Alternative option. Finish any open bottles/barrels yourself. Then you will be sure how much was left. As long as you get someone else to write down how much you drank that is. :-)
Most licensed premises use specialist stocktakers to do just that. They do what you are asking about all day and every day. Why re-invent the wheel?
Reliance on an external expert
Presumably because taking a specialist stocktakers opinion requires reliance on an external expert. There are all sorts of additional checks required if you are going to do that in an audit.
Says it all
Presumably because taking a specialist stocktakers opinion requires reliance on an external expert. There are all sorts of additional checks required if you are going to do that in an audit.
In order to rely on the professional who does this all day everyday, you need to fill out more checklists than for the auditor to do it themselves (who have to ask on a forum how to measure the remaining beer in a barrel - Purchase an auditing dipstick from the ICAEWS approved supplier list. Make sure you clean it between barrels though?).
I don't recall the Big Four trying to blame their numerous failures on corrupt/incompetent stocktakers. Surveyors, lawyers and bankers are another matter.
This is what you need
One of these will do the job.
http://www.caskwidge.com/shop/index.php?main_page=product_info&products_...

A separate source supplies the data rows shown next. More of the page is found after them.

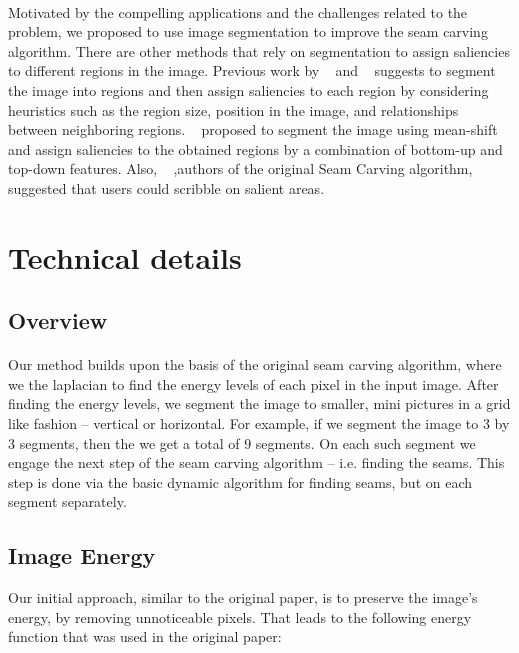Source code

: \documentclass[conference]{acmsiggraph}
\begin{document}
\paragraph{}
Motivated by the compelling applications and the challenges related to the problem, we proposed to use image segmentation to improve the seam carving algorithm. There are other methods that rely on segmentation to assign saliencies to different regions in the image. Previous work by ~\cite{Liu2007} and ~\cite{Hasan2009} suggests to segment the image into regions and then assign saliencies to each region by considering heuristics such as the region size, position in the image, and relationships between neighboring regions. ~\cite{Setlur2005} proposed to segment the image using mean-shift and assign saliencies to the obtained regions by a combination of bottom-up and top-down features. Also, ~\cite{Avidan2007} ,authors of the original Seam Carving algorithm, suggested that users could scribble on salient areas. 

\section{Technical details}

\subsection{Overview}

\paragraph{}
Our method builds upon the basis of the original seam carving algorithm, where we the laplacian to find the energy levels of each pixel in the input image. After finding the energy levels, we segment the image to smaller, mini pictures in a grid like fashion -- vertical or horizontal. For example, if we segment the image to 3 by 3 segments, then the we get a total of 9 segments. On each such segment we engage the next step of the seam carving algorithm -- i.e. finding the seams. This step is done via the basic dynamic algorithm for finding seams, but on each segment separately.

\subsection{Image Energy}
Our initial approach, similar to the original paper, is to preserve the image's energy, by removing unnoticeable pixels. That leads to the following energy function that was used in the original paper:
\end{document}
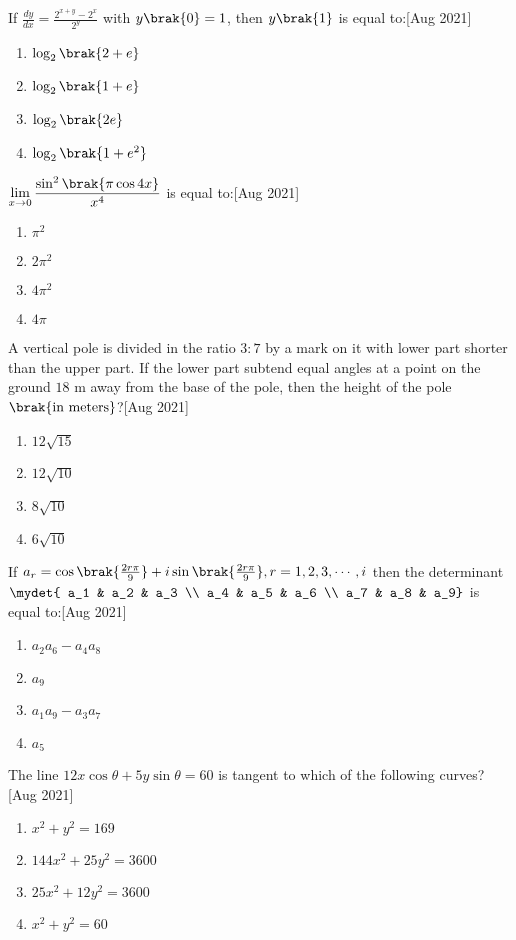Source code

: \iffalse
\title{2021}
\author{ee24btech11009}
\section{mcq-single}
\fi
\item If $\frac{dy}{dx} = \frac{2^{x+y}-2^x}{2^y}$ with $y\brak{0}=1$, then $y\brak{1}$ is equal to:\hfill{[Aug 2021]}
\begin{enumerate}
\item $\log_2\brak{2 + e}$
\item $\log_2\brak{1 + e}$
\item $\log_2\brak{2e}$
\item $\log_2\brak{1 + e^2}$
\end{enumerate}
\item $\displaystyle \lim_{x \to 0} \frac{\sin^2\brak{\pi\cos 4x}}{x^4}$
is equal to:\hfill{[Aug 2021]}
\begin{enumerate}
\item $\pi^2$  
\item $2\pi^2$
\item $4\pi^2$
\item $4\pi$
\end{enumerate}
\item A vertical pole is divided in the ratio $3:7$ by a mark on it with lower part shorter than the upper part. If the lower part subtend equal angles at a point on the ground $18$ m away from the base of the pole, then the height of the pole $\brak{\text{in meters}}$?\hfill{[Aug 2021]}
\begin{enumerate}
\item $12\sqrt{15}$
\item$12\sqrt{10}$
\item $8\sqrt{10}$
\item $6\sqrt{10}$
\end{enumerate}
\item If $a_r = \cos\brak{\frac{2r\pi}{9}} + i\sin\brak{\frac{2r\pi}{9}}, r= 1,2,3,\cdots,i$ then the determinant 
$\mydet{
a_1 & a_2 & a_3 \\
a_4 & a_5 & a_6 \\
a_7 & a_8 & a_9}
$
 is equal to:\hfill{[Aug 2021]}
\begin{enumerate}
\item $a_2a_6 - a_4a_8$
\item $a_9$
\item $a_1a_9 - a_3a_7$
\item $a_5$
\end{enumerate}
\item The line $12x\cos\theta+5y\sin\theta = 60$ is tangent to which of the following curves?\hfill{[Aug 2021]}
\begin{enumerate}
\item $x^2 + y^2 = 169$
\item $144x^2 + 25y^2 = 3600$
\item $25x^2 + 12y^2 = 3600$
\item $x^2 + y^2 = 60$
\end{enumerate}
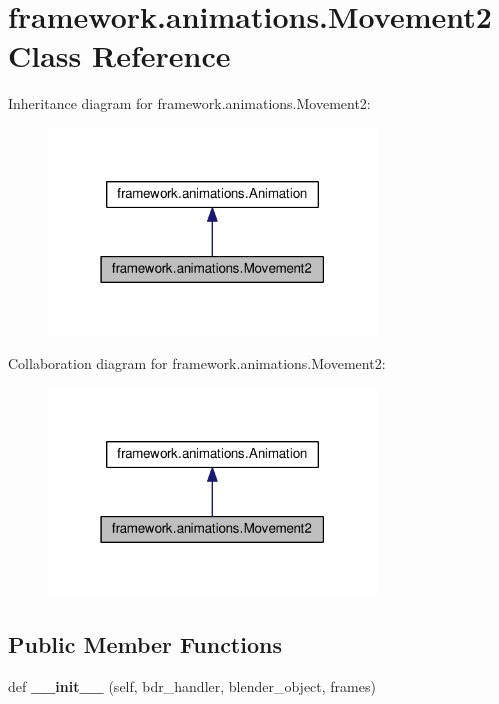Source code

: \hypertarget{classframework_1_1animations_1_1Movement2}{}\section{framework.\+animations.\+Movement2 Class Reference}
\label{classframework_1_1animations_1_1Movement2}


Inheritance diagram for framework.\+animations.\+Movement2\+:
\nopagebreak
\begin{figure}[H]
\begin{center}
\leavevmode
\includegraphics[width=247pt]{classframework_1_1animations_1_1Movement2__inherit__graph}
\end{center}
\end{figure}


Collaboration diagram for framework.\+animations.\+Movement2\+:
\nopagebreak
\begin{figure}[H]
\begin{center}
\leavevmode
\includegraphics[width=247pt]{classframework_1_1animations_1_1Movement2__coll__graph}
\end{center}
\end{figure}
\subsection*{Public Member Functions}
\begin{DoxyCompactItemize}
\item 
def {\bfseries \+\_\+\+\_\+init\+\_\+\+\_\+} (self, bdr\+\_\+handler, blender\+\_\+object, frames)\hypertarget{classframework_1_1animations_1_1Movement2_aecd510c25bd0ee4ccb398b9fbe85826f}{}\label{classframework_1_1animations_1_1Movement2_aecd510c25bd0ee4ccb398b9fbe85826f}

\end{DoxyCompactItemize}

Other dipsticks are available.
As for materiality the poster has not stated the stock take period. Previous answers have assumed it is a year in which case they maybe correct about materiality, however if the stock take is a month period you will need accurate measurements. If you have 7 barrels on at one time you do not want a 3.5 barrel (308 pint) variance; your GP will be all over the place.
I hope this is sarcasm
One of these will do the job.
http://www.caskwidge.com/shop/index.php?main_page=product_info&products_...
Other dipsticks are available.
My previous post coincided with this one but I was being sarcastic.
It's the rules guvnor
@Roland195
I never said it wasn't just a little bit nuts. It is just the way that auditing operates.
Though, to be fair, it is a case of checking that it really IS a professional doing it every day, and not Old Fred who normally sits in the corner drinking from dawn til dusk wearing an "I am a Professional Stocktaker" t-shirt.
Cant
But you cannot get a dipstick in a pressurized barrel. Most stock takers have a tool which fits on the rim of the barrel and is used to tilt the barrel the gage then weighs the contents and converts it to volume, bottles are done by eye most have a rough gauge cut into the label at 2/3, 1/2 and 1/3
No one mentioned an audit, did they?
I always attend the stocktake and participate in the count. It keeps the wine committee on their toes and justifies the consumption of beer afterwards.
Assumption
Assumed it was for audit purposes, but it may just be to keep a committee on its toes as you say pawncob. Either way, estimates are likely to be enough to detect any serious misappropriation.
The club should organise a party to empty the part filled barrels and bottles. Would be a good fund raiser
Go to the bathroom
Estimate the quantity in the bottles of spirits in tenths i.e half full is 5 tenths.
For the beer kegs use some bathroom scales. Weigh an empty barrel/keg to get the weight of an empty keg then (if your back can take it!) weigh the ones with some in and knock off the weight of an empty keg. 1 litre of beer = approx 1KG.
This only works with kegs. If they have any real ale casks lying on their sides up on racks you will need a dipstick which most clubs/pubs selling real ale would have.
As the others have said, estimates will suffice,
respect
Well done to all contributors on resisting any "dipstick" jokes. True professionals.
Unlike....
I think we got all those out of our system back in January.
https://www.accountingweb.co.uk/anyanswers/question/are-sex-toys-tax-ded...
.
Don't forget to insist on a measure of every single spirit and a taster of each beer to check its not just a coloured liquid. You can ignore the soft drinks.